Due to the sudden economic shock globally in 2020, banks became extremely conservative in their credit appetite, will this trend continue in 2021 and perhaps the post-COVID era? Bi believes that 2021 might remain similar to 2020, but with some improvement. Banks are looking for quality assets with acceptable risk profiles, due to the vulnerability of certain sectors due the impact of COVID-19, such as the F&B and aviation sectors. Last year the Hong Kong banking industry’s overall profitability took a dip, largely due to reduced margins. The “quality” borrowers have a lot of options due to the institutionalisation of fintech platforms and P2P lending.

Digital transformation

“Digital Transformation” is a hot-topic globally. CITIC Bank is inputting all its retail banking products and services into a mobile app and improving the user experience. Three years ago, the bank started its journey of digital transformation along with the collaboration with Mckinsey Consulting. In three years material progress has been made, especially due to the rapid digitalization due to the pandemic.
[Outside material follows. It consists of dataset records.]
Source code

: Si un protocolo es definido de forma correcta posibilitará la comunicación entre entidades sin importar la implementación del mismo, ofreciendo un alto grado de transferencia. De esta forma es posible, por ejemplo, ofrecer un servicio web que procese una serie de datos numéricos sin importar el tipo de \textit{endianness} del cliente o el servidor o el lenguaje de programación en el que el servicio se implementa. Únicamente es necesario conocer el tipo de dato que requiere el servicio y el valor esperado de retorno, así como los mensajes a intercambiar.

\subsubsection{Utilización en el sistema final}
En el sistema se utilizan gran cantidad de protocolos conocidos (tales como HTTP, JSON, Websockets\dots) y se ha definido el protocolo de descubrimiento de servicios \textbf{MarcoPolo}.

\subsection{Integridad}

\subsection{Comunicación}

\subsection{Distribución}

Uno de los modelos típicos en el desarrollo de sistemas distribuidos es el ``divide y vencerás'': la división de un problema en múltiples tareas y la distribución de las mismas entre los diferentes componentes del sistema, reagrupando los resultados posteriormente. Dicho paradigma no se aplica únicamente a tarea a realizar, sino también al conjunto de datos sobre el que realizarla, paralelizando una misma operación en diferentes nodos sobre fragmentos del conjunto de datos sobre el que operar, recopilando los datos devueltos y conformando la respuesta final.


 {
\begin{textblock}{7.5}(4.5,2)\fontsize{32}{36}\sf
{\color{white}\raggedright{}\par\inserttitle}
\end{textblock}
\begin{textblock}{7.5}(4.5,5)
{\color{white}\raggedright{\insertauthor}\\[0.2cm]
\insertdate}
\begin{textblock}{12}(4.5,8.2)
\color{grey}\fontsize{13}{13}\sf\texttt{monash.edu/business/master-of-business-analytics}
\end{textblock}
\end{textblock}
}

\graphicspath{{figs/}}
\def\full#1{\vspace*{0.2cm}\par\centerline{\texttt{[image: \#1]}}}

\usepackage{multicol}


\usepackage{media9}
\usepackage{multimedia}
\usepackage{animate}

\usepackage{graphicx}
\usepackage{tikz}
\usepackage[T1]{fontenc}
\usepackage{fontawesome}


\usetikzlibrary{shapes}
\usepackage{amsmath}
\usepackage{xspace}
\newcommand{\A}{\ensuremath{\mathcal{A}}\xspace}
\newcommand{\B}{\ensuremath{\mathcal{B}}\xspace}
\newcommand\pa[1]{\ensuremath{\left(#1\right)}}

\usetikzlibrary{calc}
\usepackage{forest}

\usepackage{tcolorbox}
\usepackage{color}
CITIC is one of the first banks in Hong Kong to allow virtual customer onboarding.

Hong Kong witnessed the launch of eight dedicated virtual banks last year. They have a huge focus on retail and SME customer segments, will the more traditional players in the market, like CITIC, feel threatened? Bi replied that threat is from virtual banking, not necessarily “virtual banks”. All traditional banks are undergoing rapid and significant digital transformation already. Traditional and virtual banks are under similar regulatory frameworks at the moment.

While digital banking adoption is picking up, there is still a long way to go as traditional banking is still the main financing facility for retail, corporate and investment banking – will this trend be rapidly changing or is there still more user-end education required? Bi replied that early this year, CITIC Bank launched two future branches – combining online and offline activities in the branch. The branch has deployed ‘in-motion ambassadors” who are educating the end-users on conducting banking activities online using their mobile or tablets, which is also available in the bank. And this is a fast-growing part of CITIC Bank’s business.
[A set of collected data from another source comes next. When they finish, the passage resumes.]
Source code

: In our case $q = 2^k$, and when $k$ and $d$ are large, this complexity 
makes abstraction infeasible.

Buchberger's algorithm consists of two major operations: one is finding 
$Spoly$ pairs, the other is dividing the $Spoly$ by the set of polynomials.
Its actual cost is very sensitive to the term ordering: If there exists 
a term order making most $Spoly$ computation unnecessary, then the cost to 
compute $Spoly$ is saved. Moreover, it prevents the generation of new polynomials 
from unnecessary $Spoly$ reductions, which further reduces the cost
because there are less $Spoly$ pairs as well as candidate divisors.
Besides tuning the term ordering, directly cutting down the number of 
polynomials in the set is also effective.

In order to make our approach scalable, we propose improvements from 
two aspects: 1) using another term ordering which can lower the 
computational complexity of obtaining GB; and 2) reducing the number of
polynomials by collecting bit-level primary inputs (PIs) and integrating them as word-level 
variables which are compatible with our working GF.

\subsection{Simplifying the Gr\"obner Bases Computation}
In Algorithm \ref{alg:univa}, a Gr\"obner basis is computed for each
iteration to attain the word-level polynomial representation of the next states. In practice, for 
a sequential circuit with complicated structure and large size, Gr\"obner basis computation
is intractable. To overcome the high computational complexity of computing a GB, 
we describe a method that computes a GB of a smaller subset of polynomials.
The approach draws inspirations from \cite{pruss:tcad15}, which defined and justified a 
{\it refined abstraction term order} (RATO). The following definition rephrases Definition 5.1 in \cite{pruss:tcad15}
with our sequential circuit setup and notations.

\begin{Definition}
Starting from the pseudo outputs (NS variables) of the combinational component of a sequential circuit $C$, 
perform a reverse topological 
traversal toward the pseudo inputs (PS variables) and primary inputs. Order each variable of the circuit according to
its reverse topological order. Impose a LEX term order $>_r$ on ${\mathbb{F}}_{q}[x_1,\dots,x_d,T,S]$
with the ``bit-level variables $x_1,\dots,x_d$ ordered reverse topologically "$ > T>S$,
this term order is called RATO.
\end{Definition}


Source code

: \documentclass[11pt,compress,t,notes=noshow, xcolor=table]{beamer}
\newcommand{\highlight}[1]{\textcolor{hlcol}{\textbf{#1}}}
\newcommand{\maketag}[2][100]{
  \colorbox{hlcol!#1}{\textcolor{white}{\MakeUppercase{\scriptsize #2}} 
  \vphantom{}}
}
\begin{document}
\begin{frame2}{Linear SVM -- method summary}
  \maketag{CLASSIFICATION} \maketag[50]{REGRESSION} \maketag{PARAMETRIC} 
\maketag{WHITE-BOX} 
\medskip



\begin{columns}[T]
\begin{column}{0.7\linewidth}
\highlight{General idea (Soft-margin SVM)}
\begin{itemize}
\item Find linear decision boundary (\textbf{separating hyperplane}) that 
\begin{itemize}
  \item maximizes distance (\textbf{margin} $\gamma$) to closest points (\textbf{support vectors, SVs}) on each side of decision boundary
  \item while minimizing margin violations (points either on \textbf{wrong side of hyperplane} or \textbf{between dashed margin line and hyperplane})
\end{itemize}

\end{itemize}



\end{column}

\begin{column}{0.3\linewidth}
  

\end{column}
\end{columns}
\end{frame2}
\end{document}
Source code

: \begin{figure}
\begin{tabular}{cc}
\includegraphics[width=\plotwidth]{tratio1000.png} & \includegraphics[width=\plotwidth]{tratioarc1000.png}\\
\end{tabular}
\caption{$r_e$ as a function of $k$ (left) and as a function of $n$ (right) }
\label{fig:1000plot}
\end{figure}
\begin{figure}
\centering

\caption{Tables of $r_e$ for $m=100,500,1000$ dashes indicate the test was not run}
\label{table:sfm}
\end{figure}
Nothing is more important than safeguarding the bank from cyber security. It is an “endless war” against this threat. According to Bi, CITIC Bank has invested a lot of money and hired the best people to secure itself. It is definitely a top priority for the bank. So far, the bank has not much issue with this.

Bi also shares some valuable advice for young professionals who aspire to join the banking industry. The key takeaway from him on this was - “agility”. Banking is an old and traditional industry, but dramatic changes are underway now due to banks’ profitability been squeezed. The banks have no choice but to be more agile and adapt with times. The future of the banking industry remains strong and they will last forever, but the shape on how banks may look like in the future might change. He added that these days young people and professionals are very intelligent and have excellent technical skills. However, it’s critical for young bankers to have strong integrity and be prudent with their approach to work. These two key traits are mostly valued at CITIC Bank.